25 de abril de 2015

El principio de todo

Sonó el último golpe de campana y quedé por un momento en silencio. Con ansiedad lancé una mirada veloz en la que puse toda la intención por conseguir eso a lo que los fotógrafos llaman "Le moment dòr", la instantánea que hiciera inmortal aquel último momento, el más valioso y bello de todos. Quería aquella foto para mí, para guardarla en el álbum de mis más entrañables recuerdos. Para siempre.
Salí de debajo de La Mesa para enfrentarme a otra realidad muy distinta a la vivida allí dentro.
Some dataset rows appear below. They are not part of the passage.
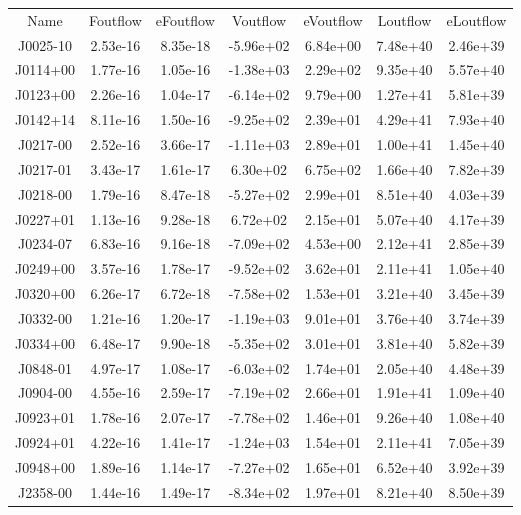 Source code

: \begin{table}
\begin{tabular}{ccccccc}
Name & Foutflow & eFoutflow & Voutflow & eVoutflow & Loutflow & eLoutflow \\
J0025-10 & 2.53e-16 & 8.35e-18 & -5.96e+02 & 6.84e+00 & 7.48e+40 & 2.46e+39 \\
J0114+00 & 1.77e-16 & 1.05e-16 & -1.38e+03 & 2.29e+02 & 9.35e+40 & 5.57e+40 \\
J0123+00 & 2.26e-16 & 1.04e-17 & -6.14e+02 & 9.79e+00 & 1.27e+41 & 5.81e+39 \\
J0142+14 & 8.11e-16 & 1.50e-16 & -9.25e+02 & 2.39e+01 & 4.29e+41 & 7.93e+40 \\
J0217-00 & 2.52e-16 & 3.66e-17 & -1.11e+03 & 2.89e+01 & 1.00e+41 & 1.45e+40 \\
J0217-01 & 3.43e-17 & 1.61e-17 & 6.30e+02 & 6.75e+02 & 1.66e+40 & 7.82e+39 \\
J0218-00 & 1.79e-16 & 8.47e-18 & -5.27e+02 & 2.99e+01 & 8.51e+40 & 4.03e+39 \\
J0227+01 & 1.13e-16 & 9.28e-18 & 6.72e+02 & 2.15e+01 & 5.07e+40 & 4.17e+39 \\
J0234-07 & 6.83e-16 & 9.16e-18 & -7.09e+02 & 4.53e+00 & 2.12e+41 & 2.85e+39 \\
J0249+00 & 3.57e-16 & 1.78e-17 & -9.52e+02 & 3.62e+01 & 2.11e+41 & 1.05e+40 \\
J0320+00 & 6.26e-17 & 6.72e-18 & -7.58e+02 & 1.53e+01 & 3.21e+40 & 3.45e+39 \\
J0332-00 & 1.21e-16 & 1.20e-17 & -1.19e+03 & 9.01e+01 & 3.76e+40 & 3.74e+39 \\
J0334+00 & 6.48e-17 & 9.90e-18 & -5.35e+02 & 3.01e+01 & 3.81e+40 & 5.82e+39 \\
J0848-01 & 4.97e-17 & 1.08e-17 & -6.03e+02 & 1.74e+01 & 2.05e+40 & 4.48e+39 \\
J0904-00 & 4.55e-16 & 2.59e-17 & -7.19e+02 & 2.66e+01 & 1.91e+41 & 1.09e+40 \\
J0923+01 & 1.78e-16 & 2.07e-17 & -7.78e+02 & 1.46e+01 & 9.26e+40 & 1.08e+40 \\
J0924+01 & 4.22e-16 & 1.41e-17 & -1.24e+03 & 1.54e+01 & 2.11e+41 & 7.05e+39 \\
J0948+00 & 1.89e-16 & 1.14e-17 & -7.27e+02 & 1.65e+01 & 6.52e+40 & 3.92e+39 \\
J2358-00 & 1.44e-16 & 1.49e-17 & -8.34e+02 & 1.97e+01 & 8.21e+40 & 8.50e+39 \\
\end{tabular}
\end{table}
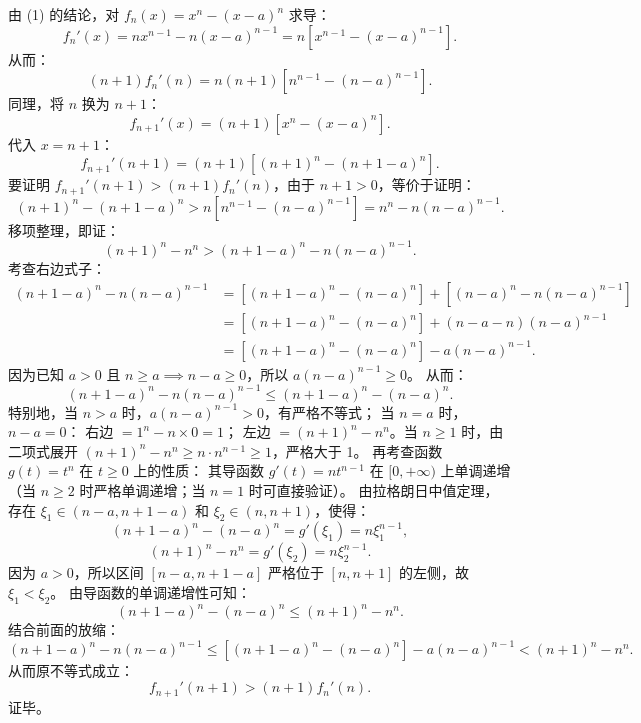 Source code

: \begin{answer}
由 (1) 的结论，对 $f_n(x) = x^n - (x - a)^n$ 求导：
\nopagebreak[4]
\[f_n'(x) = n x^{n-1} - n(x - a)^{n-1} = n [x^{n-1} - (x - a)^{n-1}].\]
从而：
\nopagebreak[4]
\[(n + 1) f_n'(n) = n(n + 1) [n^{n-1} - (n - a)^{n-1}].\]
同理，将 $n$ 换为 $n + 1$：
\nopagebreak[4]
\[f_{n+1}'(x) = (n + 1) [x^n - (x - a)^n].\]
代入 $x = n + 1$：
\nopagebreak[4]
\[f_{n+1}'(n + 1) = (n + 1) [(n + 1)^n - (n + 1 - a)^n].\]
要证明 $f_{n+1}'(n + 1) > (n + 1) f_n'(n)$，由于 $n + 1 > 0$，等价于证明：
\nopagebreak[4]
\[(n + 1)^n - (n + 1 - a)^n > n [n^{n-1} - (n - a)^{n-1}] = n^n - n(n - a)^{n-1}.\]
移项整理，即证：
\nopagebreak[4]
\[(n + 1)^n - n^n > (n + 1 - a)^n - n(n - a)^{n-1}.\]
考查右边式子：
\nopagebreak[4]
\[\begin{aligned}
(n + 1 - a)^n - n(n - a)^{n-1} &= [(n + 1 - a)^n - (n - a)^n] + [(n - a)^n - n(n - a)^{n-1}] \\
&= [(n + 1 - a)^n - (n - a)^n] + (n - a - n)(n - a)^{n-1} \\
&= [(n + 1 - a)^n - (n - a)^n] - a(n - a)^{n-1}.
\end{aligned}\]
因为已知 $a > 0$ 且 $n \ge a \implies n - a \ge 0$，所以 $a(n - a)^{n-1} \ge 0$。
从而：
\nopagebreak[4]
\[(n + 1 - a)^n - n(n - a)^{n-1} \le (n + 1 - a)^n - (n - a)^n.\]
特别地，当 $n > a$ 时，$a(n - a)^{n-1} > 0$，有严格不等式；
当 $n = a$ 时，$n - a = 0$：
右边 $= 1^n - n \times 0 = 1$；
左边 $= (n + 1)^n - n^n$。当 $n \ge 1$ 时，由二项式展开 $(n + 1)^n - n^n \ge n \cdot n^{n-1} \ge 1$，严格大于 1。
再考查函数 $g(t) = t^n$ 在 $t \ge 0$ 上的性质：
其导函数 $g'(t) = n t^{n-1}$ 在 $[0, +\infty)$ 上单调递增（当 $n \ge 2$ 时严格单调递增；当 $n = 1$ 时可直接验证）。
由拉格朗日中值定理，存在 $\xi_1 \in (n - a, n + 1 - a)$ 和 $\xi_2 \in (n, n + 1)$，使得：
\nopagebreak[4]
\[(n + 1 - a)^n - (n - a)^n = g'(\xi_1) = n \xi_1^{n-1},\]
\nopagebreak[4]
\[(n + 1)^n - n^n = g'(\xi_2) = n \xi_2^{n-1}.\]
因为 $a > 0$，所以区间 $[n - a, n + 1 - a]$ 严格位于 $[n, n + 1]$ 的左侧，故 $\xi_1 < \xi_2$。
由导函数的单调递增性可知：
\nopagebreak[4]
\[(n + 1 - a)^n - (n - a)^n \le (n + 1)^n - n^n.\]
结合前面的放缩：
\nopagebreak[4]
\[(n + 1 - a)^n - n(n - a)^{n-1} \le [(n + 1 - a)^n - (n - a)^n] - a(n - a)^{n-1} < (n + 1)^n - n^n.\]
从而原不等式成立：
\nopagebreak[4]
\[f_{n+1}'(n + 1) > (n + 1) f_n'(n).\]
证毕。



\end{answer} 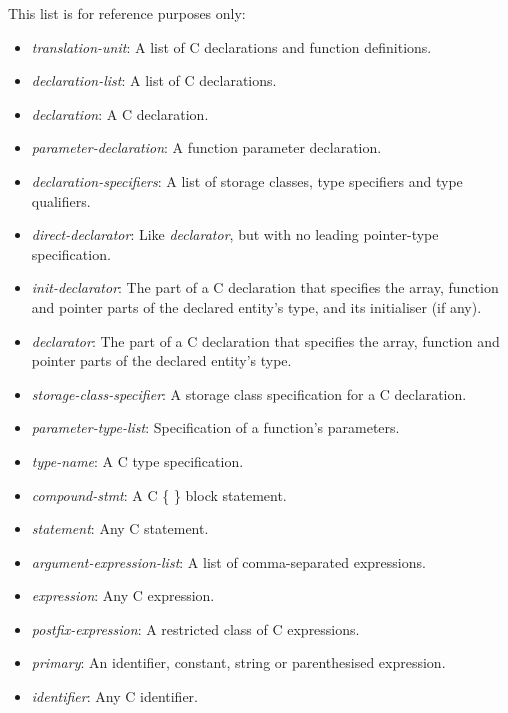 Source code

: \documentclass[11pt,letterpaper]{article}
\begin{document}
This list is for reference purposes only:
\begin{itemize}
\item \emph{translation-unit}: A list of C declarations and function
definitions.

\item \emph{declaration-list}: A list of C declarations.

\item \emph{declaration}: A C declaration.

\item \emph{parameter-declaration}: A function parameter declaration.

\item \emph{declaration-specifiers}: A list of storage classes, type
specifiers and type qualifiers.

\item \emph{direct-declarator}: Like \emph{declarator}, but with no
leading pointer-type specification.

\item \emph{init-declarator}: The part of a C declaration that specifies
the array, function and pointer parts of the declared entity's type, and
its initialiser (if any).

\item \emph{declarator}: The part of a C declaration that specifies
the array, function and pointer parts of the declared entity's type.

\item \emph{storage-class-specifier}: A storage class specification for
a C declaration.

\item \emph{parameter-type-list}: Specification of a function's parameters.

\item \emph{type-name}: A C type specification.

\item \emph{compound-stmt}: A C \{ \} block statement.

\item \emph{statement}: Any C statement.

\item \emph{argument-expression-list}: A list of comma-separated
expressions.

\item \emph{expression}: Any C expression.

\item \emph{postfix-expression}: A restricted class of C expressions.

\item \emph{primary}: An identifier, constant, string or parenthesised
expression.

\item \emph{identifier}: Any C identifier.
\end{itemize}
\end{document}
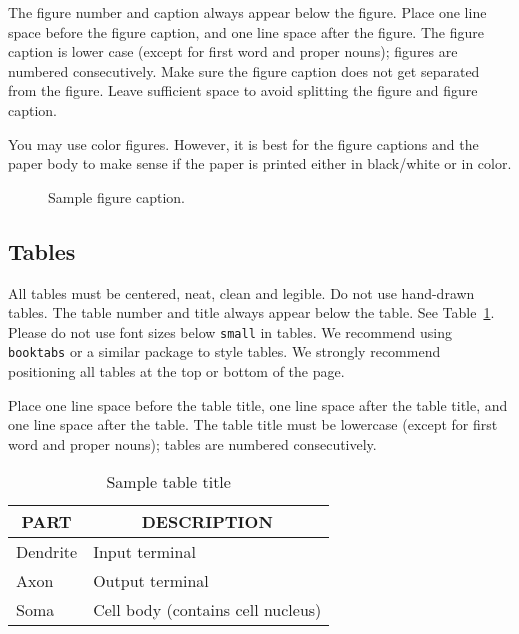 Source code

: \documentclass{article} %
\begin{document}
The figure number and caption always appear below the figure. Place one line space before the figure caption, and one line space after the figure. The figure caption is lower case (except for first word and proper nouns); figures are numbered consecutively.
Make sure the figure caption does not get separated from the figure.
Leave sufficient space to avoid splitting the figure and figure caption.

You may use color figures.
However, it is best for the
figure captions and the paper body to make sense if the paper is printed
either in black/white or in color.
\begin{figure}[t]
\begin{center}
\fbox{\rule[-.5cm]{0cm}{4cm} \rule[-.5cm]{4cm}{0cm}}
\end{center}
\caption{Sample figure caption.}
\end{figure}

\subsection{Tables}

All tables must be centered, neat, clean and legible. Do not use hand-drawn tables. The table number and title always appear below the table. See Table~\ref{sample-table}. Please do not use font sizes below {\tt small} in tables. We recommend using {\tt booktabs} or a similar package to style tables. 
We strongly recommend positioning all tables at the top or bottom of the page.

Place one line space before the table title, one line space after the table title, and one line space after the table. The table title must be lowercase (except for first word and proper nouns); tables are numbered consecutively.

\begin{table}[t]
\begin{center}
\begin{tabular}{ll}
\toprule
\multicolumn{1}{c}{\bf PART}  &\multicolumn{1}{c}{\bf DESCRIPTION} \\
\midrule
Dendrite         &Input terminal \\
Axon             &Output terminal \\
Soma             &Cell body (contains cell nucleus) \\
\bottomrule
\end{tabular}
\end{center}
\caption{Sample table title}\label{sample-table}
\end{table}
\end{document}
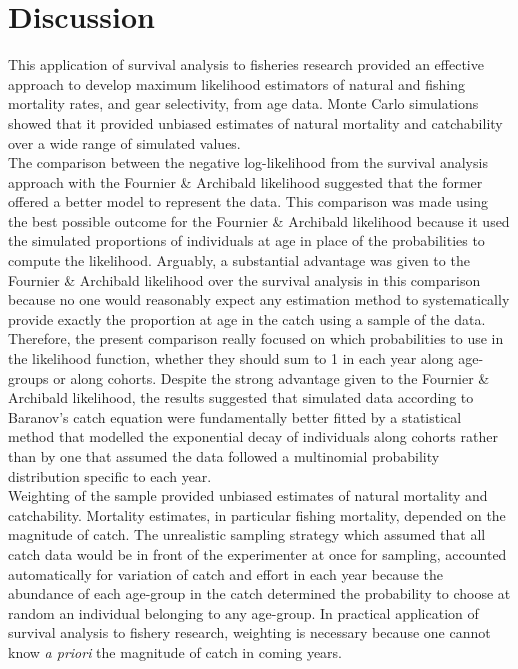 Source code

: \documentclass[12pt]{article}
\begin{document}
\section{Discussion}

This application of survival analysis to fisheries research provided an effective approach to develop maximum likelihood estimators of natural and fishing mortality rates, and gear selectivity, from age data. Monte Carlo simulations showed that it provided unbiased estimates of natural mortality and catchability over a wide range of simulated values. \\

The comparison between the negative log-likelihood from the survival analysis approach with the Fournier \& Archibald likelihood \citep{Four82a} suggested that the former offered a better model to represent the data. This comparison was made using the best possible outcome for the Fournier \& Archibald likelihood because it used the simulated proportions of individuals at age in place of the probabilities to compute the likelihood. Arguably, a substantial advantage was given to the Fournier \& Archibald likelihood over the survival analysis in this comparison because no one would reasonably expect any estimation method to systematically provide exactly the proportion at age in the catch using a sample of the data. Therefore, the present comparison really focused on which probabilities to use in the likelihood function, whether they should sum to 1 in each year along age-groups or along cohorts. Despite the strong advantage given to the Fournier \& Archibald likelihood, the results suggested that simulated data according to Baranov's catch equation were fundamentally better fitted by a statistical method that modelled the exponential decay of individuals along cohorts rather than by one that assumed the data followed a multinomial probability distribution specific to each year.\\

Weighting of the sample provided unbiased estimates of natural mortality and catchability. Mortality estimates, in particular fishing mortality, depended on the magnitude of catch. The unrealistic sampling strategy which assumed that all catch data would be in front of the experimenter at once for sampling, accounted automatically for variation of catch and effort in each year because the abundance of each age-group in the catch determined the probability to choose at random an individual belonging to any age-group. In practical application of survival analysis to fishery research, weighting is necessary because one cannot know {\it a priori} the magnitude of catch in coming years. \\
\end{document}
De pronto vi perderse,  mezclándose con la multitud de los demás Hombres de Trono, a los que durante aquellas quince benditas horas en las que Dios quiso ralentizar el tiempo para mí, habían cargado a la reina del Barrio de La Trinidad, a aquellos treinta y nueve desconocidos que me habían sabido tratar como a un hermano más.Y sentí que todo lo vivido se me escapaba, que desaparecía, esfumándose como la niebla ante mis ojos y que no tenía la fórmula necesaria para retener tantas sensaciones, tantas palabras de apoyo y cariño, tantas miradas sinceras y cómplices de hombres tan grandes como humildes, rezos y risas, dolor y coraje, unión y el amor puestos por aquellos valientes entre los que había tenido la suerte de colarme, afortunado de mí, y con los que acababa de compartir una experiencia maravillosa e inolvidable.
Semanas antes...
La noche del pasado seis de marzo celebraba, junto a un buen amigo, que daba por finalizada mi historia con lo que para mí ha sido ese amor reñido con el que llevo media vida conviviendo a porfía, que me consume y me mata pero sin el que no he sabido vivir que se llama comparsa.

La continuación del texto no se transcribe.